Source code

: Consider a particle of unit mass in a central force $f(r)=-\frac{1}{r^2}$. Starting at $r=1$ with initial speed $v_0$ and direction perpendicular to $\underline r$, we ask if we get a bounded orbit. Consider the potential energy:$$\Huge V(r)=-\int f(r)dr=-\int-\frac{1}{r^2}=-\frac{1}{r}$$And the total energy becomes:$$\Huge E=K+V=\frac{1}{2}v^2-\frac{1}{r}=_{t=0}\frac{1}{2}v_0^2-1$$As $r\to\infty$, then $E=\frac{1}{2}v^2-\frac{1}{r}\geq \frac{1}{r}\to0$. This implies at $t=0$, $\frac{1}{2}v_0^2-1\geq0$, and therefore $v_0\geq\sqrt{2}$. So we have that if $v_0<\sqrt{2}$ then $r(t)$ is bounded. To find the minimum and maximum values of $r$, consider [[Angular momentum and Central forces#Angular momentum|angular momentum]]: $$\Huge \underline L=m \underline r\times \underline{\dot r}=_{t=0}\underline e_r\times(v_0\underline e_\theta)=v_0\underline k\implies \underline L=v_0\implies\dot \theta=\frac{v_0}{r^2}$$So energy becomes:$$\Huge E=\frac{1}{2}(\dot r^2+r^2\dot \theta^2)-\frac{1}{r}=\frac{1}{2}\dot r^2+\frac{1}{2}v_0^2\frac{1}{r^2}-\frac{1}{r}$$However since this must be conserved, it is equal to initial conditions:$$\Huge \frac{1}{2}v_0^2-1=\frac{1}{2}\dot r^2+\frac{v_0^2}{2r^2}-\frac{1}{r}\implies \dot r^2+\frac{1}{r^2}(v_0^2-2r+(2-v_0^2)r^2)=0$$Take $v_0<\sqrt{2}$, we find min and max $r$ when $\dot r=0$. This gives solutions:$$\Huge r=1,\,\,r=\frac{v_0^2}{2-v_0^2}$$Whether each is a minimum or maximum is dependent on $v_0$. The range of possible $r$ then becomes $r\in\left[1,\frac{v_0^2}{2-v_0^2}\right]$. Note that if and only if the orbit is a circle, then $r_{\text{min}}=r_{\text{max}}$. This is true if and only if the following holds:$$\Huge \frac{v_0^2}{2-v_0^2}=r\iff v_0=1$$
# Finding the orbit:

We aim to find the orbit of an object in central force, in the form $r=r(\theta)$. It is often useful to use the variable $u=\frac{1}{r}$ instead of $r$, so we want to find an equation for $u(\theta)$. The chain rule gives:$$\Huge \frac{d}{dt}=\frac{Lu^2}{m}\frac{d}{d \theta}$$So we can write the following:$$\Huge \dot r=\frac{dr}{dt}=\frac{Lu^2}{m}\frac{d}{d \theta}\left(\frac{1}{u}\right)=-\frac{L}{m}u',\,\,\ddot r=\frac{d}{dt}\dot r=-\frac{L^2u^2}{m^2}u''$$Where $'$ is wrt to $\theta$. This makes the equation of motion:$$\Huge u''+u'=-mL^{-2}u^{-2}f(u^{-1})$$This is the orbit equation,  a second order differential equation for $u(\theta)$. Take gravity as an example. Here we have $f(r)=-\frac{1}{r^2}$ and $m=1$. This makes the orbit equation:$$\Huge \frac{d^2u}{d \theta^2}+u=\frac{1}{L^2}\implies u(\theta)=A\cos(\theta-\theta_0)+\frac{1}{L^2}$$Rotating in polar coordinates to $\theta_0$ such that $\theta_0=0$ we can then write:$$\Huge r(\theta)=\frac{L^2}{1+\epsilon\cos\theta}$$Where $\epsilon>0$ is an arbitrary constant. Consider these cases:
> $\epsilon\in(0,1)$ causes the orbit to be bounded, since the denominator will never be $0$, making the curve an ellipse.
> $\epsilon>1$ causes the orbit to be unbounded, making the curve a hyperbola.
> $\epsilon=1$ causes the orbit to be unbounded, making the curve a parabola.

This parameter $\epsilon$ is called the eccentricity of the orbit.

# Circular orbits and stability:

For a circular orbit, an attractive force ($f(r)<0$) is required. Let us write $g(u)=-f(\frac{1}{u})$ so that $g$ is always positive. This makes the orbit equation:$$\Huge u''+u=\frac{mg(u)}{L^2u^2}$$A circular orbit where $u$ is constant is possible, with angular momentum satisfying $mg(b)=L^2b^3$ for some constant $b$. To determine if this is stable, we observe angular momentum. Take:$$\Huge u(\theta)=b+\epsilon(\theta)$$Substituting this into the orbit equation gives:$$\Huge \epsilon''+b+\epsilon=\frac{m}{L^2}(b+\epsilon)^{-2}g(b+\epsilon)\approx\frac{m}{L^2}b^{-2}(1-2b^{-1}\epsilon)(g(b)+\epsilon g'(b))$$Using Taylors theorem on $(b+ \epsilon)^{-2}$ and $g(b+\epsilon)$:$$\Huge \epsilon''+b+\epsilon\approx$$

* * *

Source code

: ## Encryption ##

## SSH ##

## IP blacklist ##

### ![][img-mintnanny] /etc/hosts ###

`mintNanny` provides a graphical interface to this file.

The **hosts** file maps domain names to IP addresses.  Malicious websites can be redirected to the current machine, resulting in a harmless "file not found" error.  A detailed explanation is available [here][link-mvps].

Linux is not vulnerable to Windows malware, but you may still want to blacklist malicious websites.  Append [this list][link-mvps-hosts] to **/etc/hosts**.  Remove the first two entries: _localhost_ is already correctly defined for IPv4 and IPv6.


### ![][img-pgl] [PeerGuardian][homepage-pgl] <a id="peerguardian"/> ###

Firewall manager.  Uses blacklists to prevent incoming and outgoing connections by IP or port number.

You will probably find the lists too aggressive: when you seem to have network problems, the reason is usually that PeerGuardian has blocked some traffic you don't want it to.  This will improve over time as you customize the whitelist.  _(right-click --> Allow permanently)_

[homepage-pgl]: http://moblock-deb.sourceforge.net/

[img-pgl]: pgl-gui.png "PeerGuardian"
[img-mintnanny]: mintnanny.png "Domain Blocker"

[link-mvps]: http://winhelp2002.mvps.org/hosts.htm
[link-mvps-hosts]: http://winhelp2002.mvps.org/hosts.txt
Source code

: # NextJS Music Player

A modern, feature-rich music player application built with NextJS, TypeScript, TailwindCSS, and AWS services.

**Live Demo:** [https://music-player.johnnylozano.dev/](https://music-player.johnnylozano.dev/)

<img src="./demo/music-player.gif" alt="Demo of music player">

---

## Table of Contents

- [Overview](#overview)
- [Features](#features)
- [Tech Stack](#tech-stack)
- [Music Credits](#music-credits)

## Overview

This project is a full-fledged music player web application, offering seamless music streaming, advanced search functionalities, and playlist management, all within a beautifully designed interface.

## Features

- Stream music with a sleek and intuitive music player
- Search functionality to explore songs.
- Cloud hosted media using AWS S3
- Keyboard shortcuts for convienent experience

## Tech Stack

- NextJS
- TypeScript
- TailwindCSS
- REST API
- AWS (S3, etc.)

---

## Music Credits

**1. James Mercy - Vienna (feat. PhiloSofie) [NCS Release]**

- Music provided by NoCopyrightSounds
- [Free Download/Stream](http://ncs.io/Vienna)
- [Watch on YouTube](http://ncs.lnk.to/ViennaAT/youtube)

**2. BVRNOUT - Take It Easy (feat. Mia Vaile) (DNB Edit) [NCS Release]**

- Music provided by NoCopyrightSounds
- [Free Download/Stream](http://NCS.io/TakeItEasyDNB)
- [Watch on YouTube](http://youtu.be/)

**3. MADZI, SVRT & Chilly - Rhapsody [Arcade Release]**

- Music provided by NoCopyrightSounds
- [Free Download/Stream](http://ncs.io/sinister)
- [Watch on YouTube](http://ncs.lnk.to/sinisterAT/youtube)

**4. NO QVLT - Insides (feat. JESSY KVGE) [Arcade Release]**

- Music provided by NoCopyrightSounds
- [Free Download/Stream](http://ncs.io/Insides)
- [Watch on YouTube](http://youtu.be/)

...

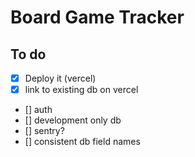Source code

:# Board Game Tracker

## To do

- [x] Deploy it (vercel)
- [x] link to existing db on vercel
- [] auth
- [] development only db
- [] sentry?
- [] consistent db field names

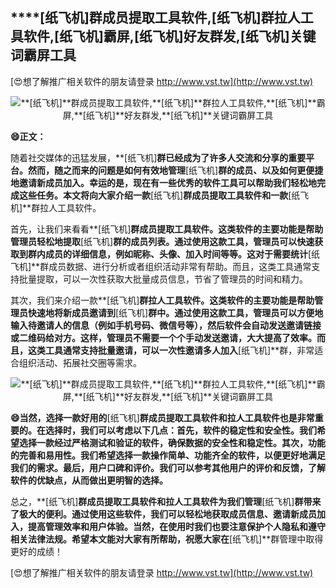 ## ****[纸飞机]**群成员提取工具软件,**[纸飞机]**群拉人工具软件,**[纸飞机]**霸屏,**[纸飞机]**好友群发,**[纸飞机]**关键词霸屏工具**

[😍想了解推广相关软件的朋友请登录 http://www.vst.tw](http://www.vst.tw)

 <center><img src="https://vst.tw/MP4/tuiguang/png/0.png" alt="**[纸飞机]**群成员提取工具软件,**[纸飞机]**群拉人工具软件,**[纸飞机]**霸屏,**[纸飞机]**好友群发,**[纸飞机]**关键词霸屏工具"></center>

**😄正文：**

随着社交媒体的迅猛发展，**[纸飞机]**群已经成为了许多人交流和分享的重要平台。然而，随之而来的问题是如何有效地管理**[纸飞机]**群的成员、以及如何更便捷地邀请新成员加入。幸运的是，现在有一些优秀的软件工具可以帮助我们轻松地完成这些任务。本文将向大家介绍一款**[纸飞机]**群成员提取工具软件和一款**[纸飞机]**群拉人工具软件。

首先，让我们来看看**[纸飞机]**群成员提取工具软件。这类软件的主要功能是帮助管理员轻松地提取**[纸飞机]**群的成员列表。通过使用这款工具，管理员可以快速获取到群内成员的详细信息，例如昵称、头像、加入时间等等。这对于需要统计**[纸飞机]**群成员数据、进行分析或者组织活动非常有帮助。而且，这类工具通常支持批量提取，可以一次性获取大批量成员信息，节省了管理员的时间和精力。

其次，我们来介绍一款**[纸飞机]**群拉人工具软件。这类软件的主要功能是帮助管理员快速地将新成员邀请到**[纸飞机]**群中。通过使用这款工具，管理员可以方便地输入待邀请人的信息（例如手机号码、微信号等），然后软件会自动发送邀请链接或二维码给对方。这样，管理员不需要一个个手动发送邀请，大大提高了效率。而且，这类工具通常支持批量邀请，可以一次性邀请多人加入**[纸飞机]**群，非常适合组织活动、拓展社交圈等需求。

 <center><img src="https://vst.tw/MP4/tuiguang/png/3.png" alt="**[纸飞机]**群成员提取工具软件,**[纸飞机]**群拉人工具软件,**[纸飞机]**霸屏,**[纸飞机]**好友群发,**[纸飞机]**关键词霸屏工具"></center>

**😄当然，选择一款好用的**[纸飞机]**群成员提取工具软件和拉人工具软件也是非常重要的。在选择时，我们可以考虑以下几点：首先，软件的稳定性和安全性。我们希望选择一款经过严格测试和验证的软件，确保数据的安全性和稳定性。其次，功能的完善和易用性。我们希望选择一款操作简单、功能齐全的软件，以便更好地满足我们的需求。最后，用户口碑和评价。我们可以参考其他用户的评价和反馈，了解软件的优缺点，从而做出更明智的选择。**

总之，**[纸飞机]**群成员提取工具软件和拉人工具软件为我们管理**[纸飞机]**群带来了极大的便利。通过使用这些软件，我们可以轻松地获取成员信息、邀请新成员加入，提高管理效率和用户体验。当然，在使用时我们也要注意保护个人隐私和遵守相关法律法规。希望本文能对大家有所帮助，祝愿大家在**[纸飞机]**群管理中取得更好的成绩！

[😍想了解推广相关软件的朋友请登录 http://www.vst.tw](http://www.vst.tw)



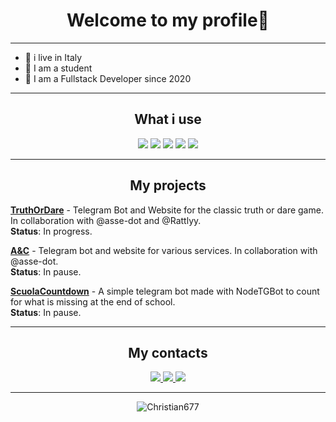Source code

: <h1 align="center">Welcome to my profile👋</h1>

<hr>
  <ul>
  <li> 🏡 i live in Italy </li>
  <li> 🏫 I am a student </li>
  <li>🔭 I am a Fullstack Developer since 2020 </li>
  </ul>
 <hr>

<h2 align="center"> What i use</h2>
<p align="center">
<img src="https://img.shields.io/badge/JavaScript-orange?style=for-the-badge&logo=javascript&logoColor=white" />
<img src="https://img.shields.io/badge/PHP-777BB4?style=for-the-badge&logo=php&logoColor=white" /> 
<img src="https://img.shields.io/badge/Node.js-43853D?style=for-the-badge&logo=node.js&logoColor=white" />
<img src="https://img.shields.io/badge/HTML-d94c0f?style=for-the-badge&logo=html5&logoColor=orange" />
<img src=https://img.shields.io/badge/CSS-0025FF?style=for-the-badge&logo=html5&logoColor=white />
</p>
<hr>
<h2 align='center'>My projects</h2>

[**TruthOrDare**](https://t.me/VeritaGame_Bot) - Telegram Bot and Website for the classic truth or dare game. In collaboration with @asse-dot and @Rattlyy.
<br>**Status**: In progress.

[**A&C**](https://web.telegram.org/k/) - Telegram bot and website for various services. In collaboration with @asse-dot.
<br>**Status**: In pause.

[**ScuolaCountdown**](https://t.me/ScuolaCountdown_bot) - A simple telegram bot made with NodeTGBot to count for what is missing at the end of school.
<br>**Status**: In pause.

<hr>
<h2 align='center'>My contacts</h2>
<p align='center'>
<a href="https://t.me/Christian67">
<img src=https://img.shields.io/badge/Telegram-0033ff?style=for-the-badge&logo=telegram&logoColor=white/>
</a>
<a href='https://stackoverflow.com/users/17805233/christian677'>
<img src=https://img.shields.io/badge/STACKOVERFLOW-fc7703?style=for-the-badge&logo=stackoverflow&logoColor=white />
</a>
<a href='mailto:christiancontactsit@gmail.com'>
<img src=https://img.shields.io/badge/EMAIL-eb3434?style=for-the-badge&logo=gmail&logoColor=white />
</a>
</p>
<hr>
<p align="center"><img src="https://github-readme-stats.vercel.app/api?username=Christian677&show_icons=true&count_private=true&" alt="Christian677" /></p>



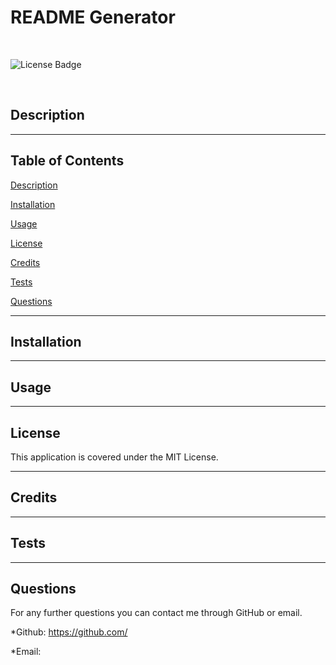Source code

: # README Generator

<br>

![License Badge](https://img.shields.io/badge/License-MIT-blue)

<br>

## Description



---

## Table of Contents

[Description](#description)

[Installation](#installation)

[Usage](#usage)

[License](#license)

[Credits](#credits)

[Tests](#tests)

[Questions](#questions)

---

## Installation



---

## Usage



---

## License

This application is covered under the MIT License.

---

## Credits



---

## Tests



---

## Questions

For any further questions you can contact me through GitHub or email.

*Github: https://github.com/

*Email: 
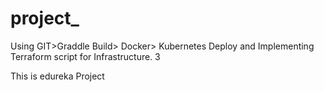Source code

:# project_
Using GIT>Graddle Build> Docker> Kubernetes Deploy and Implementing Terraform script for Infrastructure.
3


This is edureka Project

TO DO
Go through the entries. Report every line that contains the word "Installation".

YOUR RESPONSE
[Installation](#installation)
## Installation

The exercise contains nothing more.